* [Work instruction]: Go through the entries below. Copy each line in which "sexe" appears.

Saved data entries
□ □ □ □ □

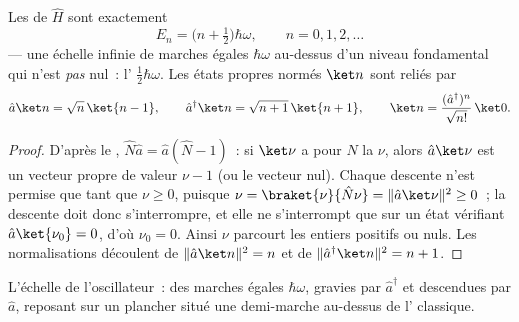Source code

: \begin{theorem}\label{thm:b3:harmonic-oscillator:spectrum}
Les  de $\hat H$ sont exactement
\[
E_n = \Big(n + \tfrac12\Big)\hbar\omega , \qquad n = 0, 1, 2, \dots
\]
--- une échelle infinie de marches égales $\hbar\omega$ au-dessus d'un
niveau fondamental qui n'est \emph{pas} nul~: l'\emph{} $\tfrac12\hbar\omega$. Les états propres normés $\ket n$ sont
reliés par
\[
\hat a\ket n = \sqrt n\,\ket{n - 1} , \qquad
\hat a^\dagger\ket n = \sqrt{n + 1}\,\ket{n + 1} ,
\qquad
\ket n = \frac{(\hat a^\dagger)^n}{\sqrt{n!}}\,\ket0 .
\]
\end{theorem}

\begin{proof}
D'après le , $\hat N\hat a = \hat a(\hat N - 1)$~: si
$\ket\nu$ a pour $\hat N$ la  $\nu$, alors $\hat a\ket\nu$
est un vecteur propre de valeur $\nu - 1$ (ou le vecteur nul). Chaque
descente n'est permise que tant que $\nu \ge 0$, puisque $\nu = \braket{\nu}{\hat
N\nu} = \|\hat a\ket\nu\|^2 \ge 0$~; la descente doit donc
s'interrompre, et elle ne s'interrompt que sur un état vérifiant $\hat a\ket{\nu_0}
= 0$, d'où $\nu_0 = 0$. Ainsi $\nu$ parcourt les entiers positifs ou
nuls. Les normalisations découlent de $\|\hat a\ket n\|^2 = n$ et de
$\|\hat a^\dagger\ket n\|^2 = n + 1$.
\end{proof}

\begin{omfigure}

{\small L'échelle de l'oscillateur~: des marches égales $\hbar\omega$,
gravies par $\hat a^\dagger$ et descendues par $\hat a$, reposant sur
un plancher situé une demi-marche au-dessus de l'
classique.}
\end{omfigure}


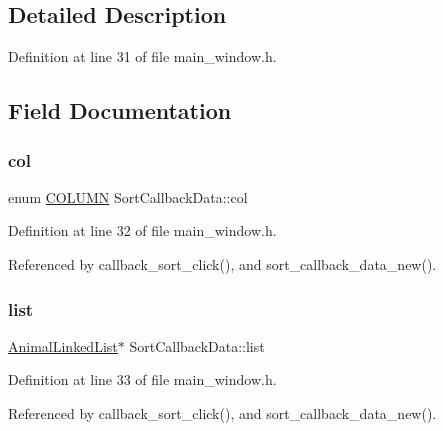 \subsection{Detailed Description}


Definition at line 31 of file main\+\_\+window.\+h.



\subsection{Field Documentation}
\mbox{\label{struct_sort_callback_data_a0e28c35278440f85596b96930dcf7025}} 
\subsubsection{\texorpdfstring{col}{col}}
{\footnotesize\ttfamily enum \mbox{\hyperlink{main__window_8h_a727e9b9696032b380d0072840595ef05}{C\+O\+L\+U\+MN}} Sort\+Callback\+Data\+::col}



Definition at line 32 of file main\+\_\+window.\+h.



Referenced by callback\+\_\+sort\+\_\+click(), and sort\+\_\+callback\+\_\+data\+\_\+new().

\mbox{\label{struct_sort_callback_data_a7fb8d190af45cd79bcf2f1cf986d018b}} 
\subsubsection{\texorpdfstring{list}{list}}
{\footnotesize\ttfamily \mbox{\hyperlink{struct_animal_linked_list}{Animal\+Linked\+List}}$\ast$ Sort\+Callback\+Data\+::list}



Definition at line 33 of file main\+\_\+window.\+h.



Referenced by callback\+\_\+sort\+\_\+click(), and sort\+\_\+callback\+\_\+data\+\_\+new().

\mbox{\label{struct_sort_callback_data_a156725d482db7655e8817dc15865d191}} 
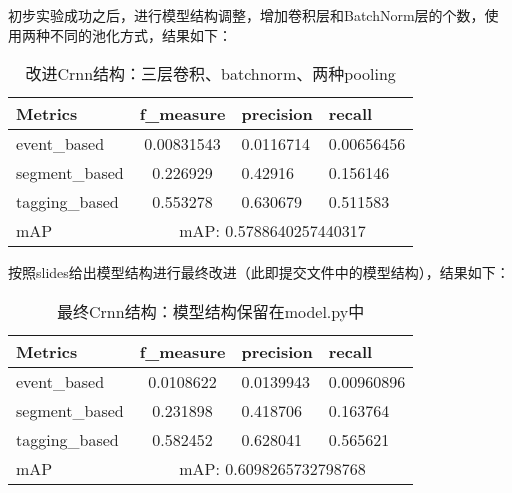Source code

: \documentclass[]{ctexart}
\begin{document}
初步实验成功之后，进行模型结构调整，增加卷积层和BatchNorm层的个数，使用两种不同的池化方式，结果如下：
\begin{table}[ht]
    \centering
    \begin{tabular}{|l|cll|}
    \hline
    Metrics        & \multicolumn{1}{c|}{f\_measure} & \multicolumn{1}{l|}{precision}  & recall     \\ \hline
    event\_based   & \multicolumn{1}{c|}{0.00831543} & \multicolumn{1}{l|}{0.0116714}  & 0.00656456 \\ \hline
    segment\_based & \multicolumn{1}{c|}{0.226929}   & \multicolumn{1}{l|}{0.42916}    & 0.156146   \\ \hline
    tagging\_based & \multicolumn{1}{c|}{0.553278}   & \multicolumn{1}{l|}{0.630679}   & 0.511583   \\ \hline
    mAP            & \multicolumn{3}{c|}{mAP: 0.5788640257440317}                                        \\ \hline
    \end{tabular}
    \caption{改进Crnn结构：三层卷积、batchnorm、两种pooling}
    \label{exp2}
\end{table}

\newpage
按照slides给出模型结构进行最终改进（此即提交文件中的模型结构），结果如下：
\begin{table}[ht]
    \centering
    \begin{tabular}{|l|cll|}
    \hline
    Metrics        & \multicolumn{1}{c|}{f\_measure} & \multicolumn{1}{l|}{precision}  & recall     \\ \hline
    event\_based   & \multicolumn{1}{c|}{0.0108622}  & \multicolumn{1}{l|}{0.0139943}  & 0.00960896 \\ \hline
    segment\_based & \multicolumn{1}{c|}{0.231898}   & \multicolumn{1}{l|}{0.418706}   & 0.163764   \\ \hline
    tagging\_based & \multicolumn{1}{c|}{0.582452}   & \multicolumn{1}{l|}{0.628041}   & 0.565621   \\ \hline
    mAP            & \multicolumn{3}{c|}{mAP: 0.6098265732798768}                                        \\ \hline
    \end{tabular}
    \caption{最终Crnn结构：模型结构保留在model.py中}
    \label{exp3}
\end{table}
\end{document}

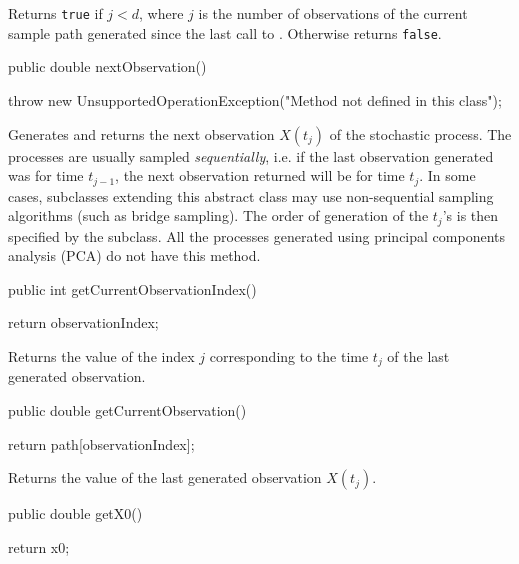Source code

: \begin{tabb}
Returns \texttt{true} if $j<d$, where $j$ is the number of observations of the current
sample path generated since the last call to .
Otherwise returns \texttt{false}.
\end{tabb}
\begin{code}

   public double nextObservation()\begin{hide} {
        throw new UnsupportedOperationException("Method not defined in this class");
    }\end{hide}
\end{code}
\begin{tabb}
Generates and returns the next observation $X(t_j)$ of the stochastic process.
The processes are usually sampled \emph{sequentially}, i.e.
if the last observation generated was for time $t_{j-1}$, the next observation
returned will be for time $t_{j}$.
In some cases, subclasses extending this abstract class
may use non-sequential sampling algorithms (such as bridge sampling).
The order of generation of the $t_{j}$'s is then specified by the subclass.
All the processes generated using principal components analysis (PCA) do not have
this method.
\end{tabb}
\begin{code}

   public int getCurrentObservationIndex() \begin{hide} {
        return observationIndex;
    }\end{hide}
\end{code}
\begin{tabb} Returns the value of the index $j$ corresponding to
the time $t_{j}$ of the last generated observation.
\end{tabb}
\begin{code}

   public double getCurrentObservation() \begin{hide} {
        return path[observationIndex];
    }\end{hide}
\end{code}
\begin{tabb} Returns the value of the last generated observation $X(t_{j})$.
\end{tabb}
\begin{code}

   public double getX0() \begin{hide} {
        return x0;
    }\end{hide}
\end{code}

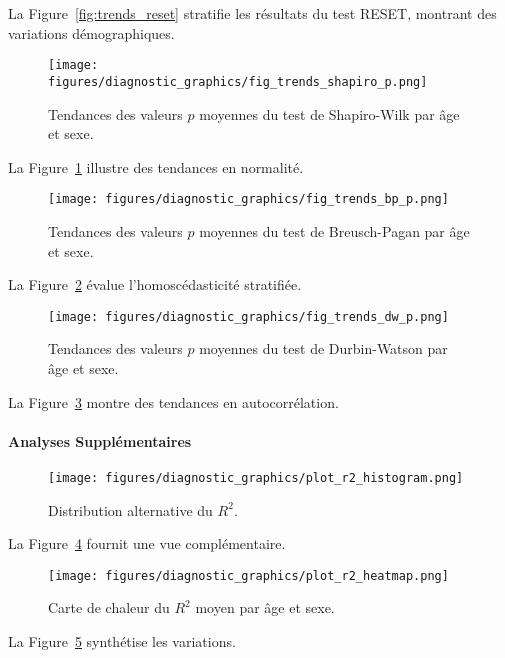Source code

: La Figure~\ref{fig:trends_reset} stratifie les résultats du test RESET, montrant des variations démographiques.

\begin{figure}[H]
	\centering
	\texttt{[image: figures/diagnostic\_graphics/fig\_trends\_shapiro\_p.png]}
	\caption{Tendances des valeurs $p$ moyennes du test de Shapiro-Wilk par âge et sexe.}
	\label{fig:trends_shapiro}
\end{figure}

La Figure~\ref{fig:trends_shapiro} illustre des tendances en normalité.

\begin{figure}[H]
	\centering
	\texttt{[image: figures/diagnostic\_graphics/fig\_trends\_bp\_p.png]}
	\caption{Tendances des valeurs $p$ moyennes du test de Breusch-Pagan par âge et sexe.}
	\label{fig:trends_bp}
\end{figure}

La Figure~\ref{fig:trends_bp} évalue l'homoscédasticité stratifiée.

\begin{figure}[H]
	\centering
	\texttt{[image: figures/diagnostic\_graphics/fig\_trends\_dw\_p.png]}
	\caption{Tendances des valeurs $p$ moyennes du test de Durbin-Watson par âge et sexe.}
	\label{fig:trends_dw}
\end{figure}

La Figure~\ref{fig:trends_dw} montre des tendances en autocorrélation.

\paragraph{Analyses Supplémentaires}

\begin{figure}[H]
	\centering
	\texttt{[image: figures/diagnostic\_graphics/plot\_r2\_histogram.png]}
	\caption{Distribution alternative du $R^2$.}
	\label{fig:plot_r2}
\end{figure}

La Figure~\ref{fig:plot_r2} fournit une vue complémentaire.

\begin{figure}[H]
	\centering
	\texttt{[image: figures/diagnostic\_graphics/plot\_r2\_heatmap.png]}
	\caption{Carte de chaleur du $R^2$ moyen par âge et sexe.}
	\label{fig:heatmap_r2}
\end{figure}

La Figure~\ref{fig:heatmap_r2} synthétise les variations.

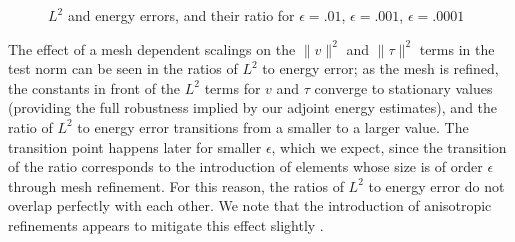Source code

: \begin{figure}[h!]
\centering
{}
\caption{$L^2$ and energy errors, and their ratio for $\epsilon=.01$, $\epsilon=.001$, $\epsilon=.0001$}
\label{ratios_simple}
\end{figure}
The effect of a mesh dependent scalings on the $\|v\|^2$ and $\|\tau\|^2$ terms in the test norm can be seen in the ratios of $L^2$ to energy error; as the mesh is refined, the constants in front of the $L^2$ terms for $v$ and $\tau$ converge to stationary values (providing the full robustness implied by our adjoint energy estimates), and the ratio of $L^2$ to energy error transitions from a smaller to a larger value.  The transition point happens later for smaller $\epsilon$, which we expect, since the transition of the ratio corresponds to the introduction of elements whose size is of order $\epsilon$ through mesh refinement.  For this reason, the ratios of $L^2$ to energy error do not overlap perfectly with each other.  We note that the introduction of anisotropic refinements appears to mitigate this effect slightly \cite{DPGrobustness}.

□ □ □ □ □

* [Task response]:
	\caption{Tendances des valeurs $p$ moyennes du test de Shapiro-Wilk par âge et sexe.}
	\caption{Tendances des valeurs $p$ moyennes du test de Breusch-Pagan par âge et sexe.}
	\caption{Tendances des valeurs $p$ moyennes du test de Durbin-Watson par âge et sexe.}
	\caption{Carte de chaleur du $R^2$ moyen par âge et sexe.}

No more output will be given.